Records contained in a dataset:
_ _ _ _
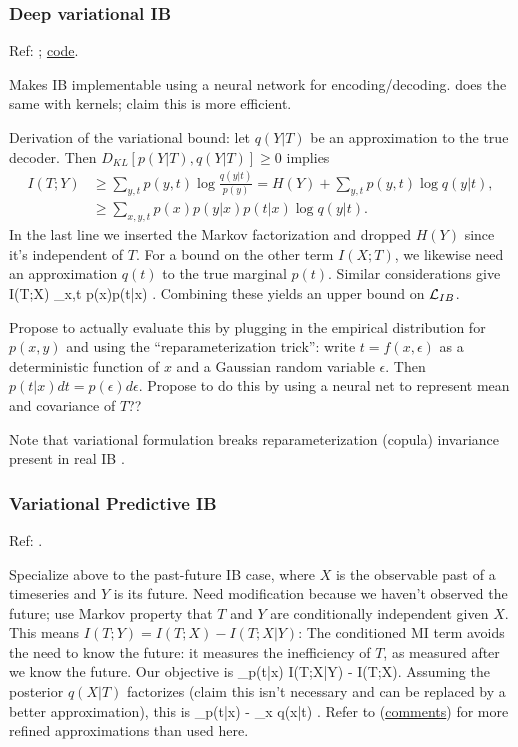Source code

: \documentclass[notitlepage,openany,11pt]{report}
\theoremstyle{plain}%
\numberwithin{equation}{section}
\begin{document}
\subsubsection{Deep variational IB} 
Ref: \cite{AlemiEtAl:16}; \href{https://github.com/alexalemi/vib_demo}{code}.

Makes IB implementable using a neural network for encoding/decoding. \cite{ChalkEtAl:16} does the same with kernels; claim this is more efficient.

Derivation of the variational bound: let $q(Y|T)$ be an approximation to the true decoder. Then $D_{KL}[p(Y|T), q(Y|T)] \geq 0$ implies
\begin{align*}
I(T;Y) &\geq \sum_{y,t} p(y,t) \log \frac{q(y|t)}{p(y)} = H(Y) + \sum_{y,t} p(y,t) \log q(y|t), \\
{} &\geq \sum_{x,y,t} p(x)p(y|x) p(t|x) \log q(y|t).
\end{align*}
In the last line we inserted the Markov factorization and dropped $H(Y)$ since it's independent of $T$. For a bound on the other term $I(X;T)$, we likewise need an approximation $q(t)$ to the true marginal $p(t)$. Similar considerations give 
\be
I(T;X) \leq \sum_{x,t} p(x)p(t|x) \log {}.
\ee
Combining these yields an upper bound on $\mathcal{L}_{IB}$. 

Propose to actually evaluate this by plugging in the empirical distribution for $p(x,y)$  and using the ``reparameterization trick'': write $t=f(x,\epsilon)$ as a deterministic function of $x$ and a Gaussian random variable $\epsilon$. Then $p(t|x)dt = p(\epsilon)d\epsilon$. Propose to do this by using a neural net to represent mean and covariance of $T$??

Note that variational formulation breaks reparameterization (copula) invariance present in real IB \cite{WieczorekEtAl:18,WieczorekRoth:20}.


\subsubsection{Variational Predictive IB} 
Ref: \cite{Alemi:20}.

Specialize above to the past-future IB case, where $X$ is the observable past of a timeseries and $Y$ is its future. Need modification because we haven't observed the future; use Markov property that $T$ and $Y$ are conditionally independent given $X$. This means $I(T;Y) = I(T;X) - I(T; X|Y)$: The conditioned MI term avoids the need to know the future: it measures the inefficiency of $T$, as measured after we know the future. Our objective is
\be
\min_{p(t|x)} I(T;X|Y) - \beta I(T;X).
\ee
Assuming the posterior $q(X|T)$ factorizes (claim this isn't necessary and can be replaced by a better approximation), this is
\be
\min_{p(t|x)} \left\langle \log{} - \beta \sum_{x} \log q(x|t) \right\rangle.
\ee
Refer to \cite{AlemiFischer:18a} (\href{https://openreview.net/forum?id=HJeQToAqKQ}{comments}) for more refined approximations than used here.
\end{document}
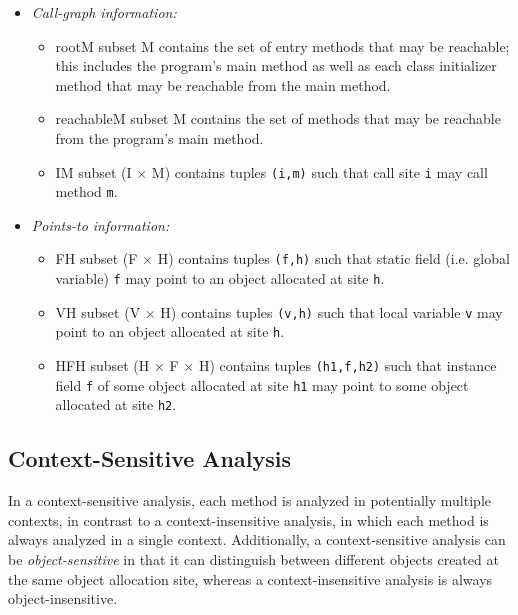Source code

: \begin{itemize}
\item {\it Call-graph information:}
\begin{itemize}
\item
rootM subset M contains the set of entry methods that may be reachable; this
includes the program's main method as well as each class initializer method
that may be reachable from the main method.
\item
reachableM subset M contains the set of methods that may be reachable from the
program's main method.
\item
IM subset (I $\times$ M) contains tuples \texttt{(i,m)} such that call site
\texttt{i} may call method \texttt{m}.
\end{itemize}
\item
{\it Points-to information:}
\begin{itemize}
\item
FH subset (F $\times$ H) contains tuples \texttt{(f,h)} such that static field
(i.e.  global variable) \texttt{f} may point to an object allocated at site
\texttt{h}.
\item
VH subset (V $\times$ H) contains tuples \texttt{(v,h)} such that local variable
\texttt{v} may point to an object allocated at site \texttt{h}.
\item
HFH subset (H $\times$ F $\times$ H) contains tuples \texttt{(h1,f,h2)} such
that instance field \texttt{f} of some object allocated at site \texttt{h1} may
point to some object allocated at site \texttt{h2}.
\end{itemize}
\end{itemize}

\subsection{Context-Sensitive Analysis}

In a context-sensitive analysis, each method is analyzed in potentially multiple
contexts, in contrast to a context-insensitive analysis, in which each
method is always analyzed in a single context.  Additionally, a
context-sensitive analysis can be {\it object-sensitive} in that it can distinguish
between different objects created at the same object allocation site, whereas
a context-insensitive analysis is always object-insensitive.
_ _ _ _
— Task to carry out —
In your copy, include no pictures, but set down every record exactly.

— Written reply —
Source code

: \documentclass[notitlepage,openany,11pt]{report}
\theoremstyle{plain}%
\numberwithin{equation}{section}
\begin{document}
\subsubsection{Deep variational IB} 
Ref: \cite{AlemiEtAl:16}; \href{https://github.com/alexalemi/vib_demo}{code}.

Makes IB implementable using a neural network for encoding/decoding. \cite{ChalkEtAl:16} does the same with kernels; claim this is more efficient.

Derivation of the variational bound: let $q(Y|T)$ be an approximation to the true decoder. Then $D_{KL}[p(Y|T), q(Y|T)] \geq 0$ implies
\begin{align*}
I(T;Y) &\geq \sum_{y,t} p(y,t) \log \frac{q(y|t)}{p(y)} = H(Y) + \sum_{y,t} p(y,t) \log q(y|t), \\
{} &\geq \sum_{x,y,t} p(x)p(y|x) p(t|x) \log q(y|t).
\end{align*}
In the last line we inserted the Markov factorization and dropped $H(Y)$ since it's independent of $T$. For a bound on the other term $I(X;T)$, we likewise need an approximation $q(t)$ to the true marginal $p(t)$. Similar considerations give 
\be
I(T;X) \leq \sum_{x,t} p(x)p(t|x) \log {}.
\ee
Combining these yields an upper bound on $\mathcal{L}_{IB}$. 

Propose to actually evaluate this by plugging in the empirical distribution for $p(x,y)$  and using the ``reparameterization trick'': write $t=f(x,\epsilon)$ as a deterministic function of $x$ and a Gaussian random variable $\epsilon$. Then $p(t|x)dt = p(\epsilon)d\epsilon$. Propose to do this by using a neural net to represent mean and covariance of $T$??

Note that variational formulation breaks reparameterization (copula) invariance present in real IB \cite{WieczorekEtAl:18,WieczorekRoth:20}.


\subsubsection{Variational Predictive IB} 
Ref: \cite{Alemi:20}.

Specialize above to the past-future IB case, where $X$ is the observable past of a timeseries and $Y$ is its future. Need modification because we haven't observed the future; use Markov property that $T$ and $Y$ are conditionally independent given $X$. This means $I(T;Y) = I(T;X) - I(T; X|Y)$: The conditioned MI term avoids the need to know the future: it measures the inefficiency of $T$, as measured after we know the future. Our objective is
\be
\min_{p(t|x)} I(T;X|Y) - \beta I(T;X).
\ee
Assuming the posterior $q(X|T)$ factorizes (claim this isn't necessary and can be replaced by a better approximation), this is
\be
\min_{p(t|x)} \left\langle \log{} - \beta \sum_{x} \log q(x|t) \right\rangle.
\ee
Refer to \cite{AlemiFischer:18a} (\href{https://openreview.net/forum?id=HJeQToAqKQ}{comments}) for more refined approximations than used here.
\end{document}
Source code

: \begin{itemize}
\item {\it Call-graph information:}
\begin{itemize}
\item
rootM subset M contains the set of entry methods that may be reachable; this
includes the program's main method as well as each class initializer method
that may be reachable from the main method.
\item
reachableM subset M contains the set of methods that may be reachable from the
program's main method.
\item
IM subset (I $\times$ M) contains tuples \texttt{(i,m)} such that call site
\texttt{i} may call method \texttt{m}.
\end{itemize}
\item
{\it Points-to information:}
\begin{itemize}
\item
FH subset (F $\times$ H) contains tuples \texttt{(f,h)} such that static field
(i.e.  global variable) \texttt{f} may point to an object allocated at site
\texttt{h}.
\item
VH subset (V $\times$ H) contains tuples \texttt{(v,h)} such that local variable
\texttt{v} may point to an object allocated at site \texttt{h}.
\item
HFH subset (H $\times$ F $\times$ H) contains tuples \texttt{(h1,f,h2)} such
that instance field \texttt{f} of some object allocated at site \texttt{h1} may
point to some object allocated at site \texttt{h2}.
\end{itemize}
\end{itemize}

\subsection{Context-Sensitive Analysis}

In a context-sensitive analysis, each method is analyzed in potentially multiple
contexts, in contrast to a context-insensitive analysis, in which each
method is always analyzed in a single context.  Additionally, a
context-sensitive analysis can be {\it object-sensitive} in that it can distinguish
between different objects created at the same object allocation site, whereas
a context-insensitive analysis is always object-insensitive.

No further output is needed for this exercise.